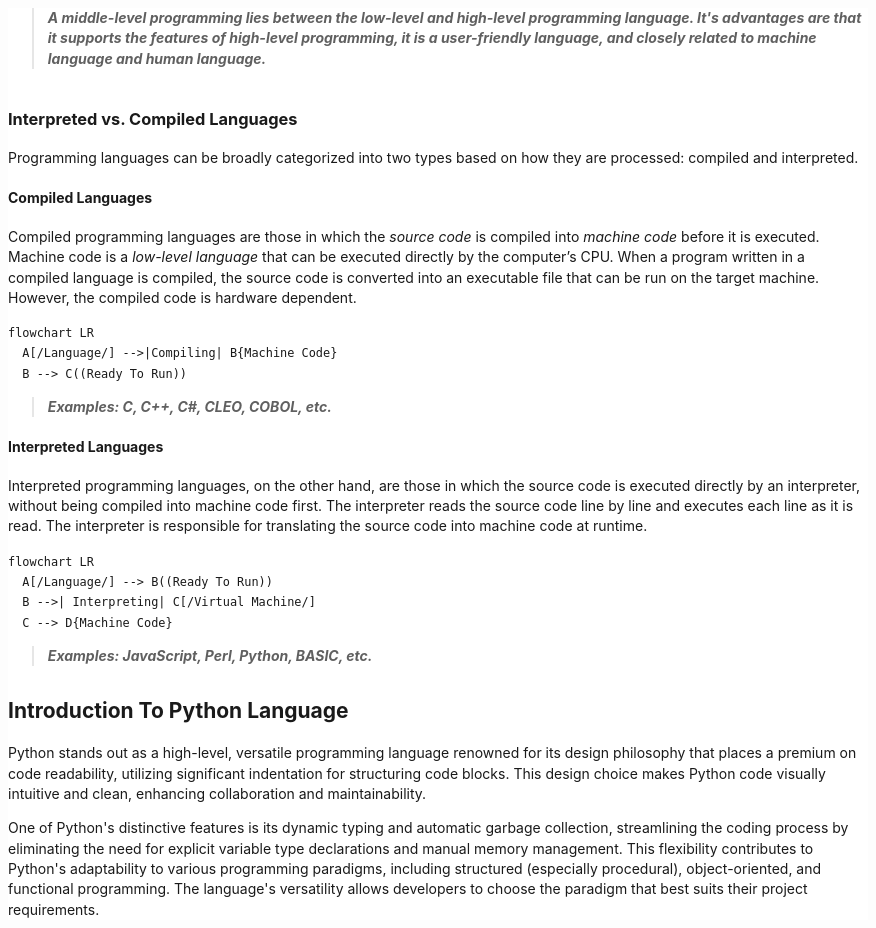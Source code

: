 > ***A middle-level programming lies between the low-level and high-level programming language. It's advantages are that it supports the features of high-level programming, it is a user-friendly language, and closely related to machine language and human language.***

#

### Interpreted vs. Compiled Languages 

Programming languages can be broadly categorized into two types based on how they are processed: compiled and interpreted. 

#### Compiled Languages

Compiled programming languages are those in which the *source code* is compiled into *machine code* before it is executed. Machine code is a *low-level language* that can be executed directly by the computer’s CPU. When a program written in a compiled language is compiled, the source code is converted into an executable file that can be run on the target machine. However, the compiled code is hardware dependent.

```mermaid
flowchart LR
  A[/Language/] -->|Compiling| B{Machine Code}
  B --> C((Ready To Run)) 
```

> ***Examples: C, C++, C#, CLEO, COBOL, etc.***

#### Interpreted Languages

Interpreted programming languages, on the other hand, are those in which the source code is executed directly by an interpreter, without being compiled into machine code first. The interpreter reads the source code line by line and executes each line as it is read. The interpreter is responsible for translating the source code into machine code at runtime.

```mermaid
flowchart LR 
  A[/Language/] --> B((Ready To Run))
  B -->| Interpreting| C[/Virtual Machine/]
  C --> D{Machine Code}
```

> ***Examples: JavaScript, Perl, Python, BASIC, etc.***

## Introduction To Python Language

Python stands out as a high-level, versatile programming language renowned for its design philosophy that places a premium on code readability, utilizing significant indentation for structuring code blocks. This design choice makes Python code visually intuitive and clean, enhancing collaboration and maintainability.

One of Python's distinctive features is its dynamic typing and automatic garbage collection, streamlining the coding process by eliminating the need for explicit variable type declarations and manual memory management. This flexibility contributes to Python's adaptability to various programming paradigms, including structured (especially procedural), object-oriented, and functional programming. The language's versatility allows developers to choose the paradigm that best suits their project requirements.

□ □ □

• YOUR GOAL
From the opening line of the listing above through the line bearing "#### Compiled Languages", repeat each line exactly. Drop every picture.

• TASK RESPONSE
Source code

: > ***A middle-level programming lies between the low-level and high-level programming language. It's advantages are that it supports the features of high-level programming, it is a user-friendly language, and closely related to machine language and human language.***

#

### Interpreted vs. Compiled Languages 

Programming languages can be broadly categorized into two types based on how they are processed: compiled and interpreted. 

#### Compiled Languages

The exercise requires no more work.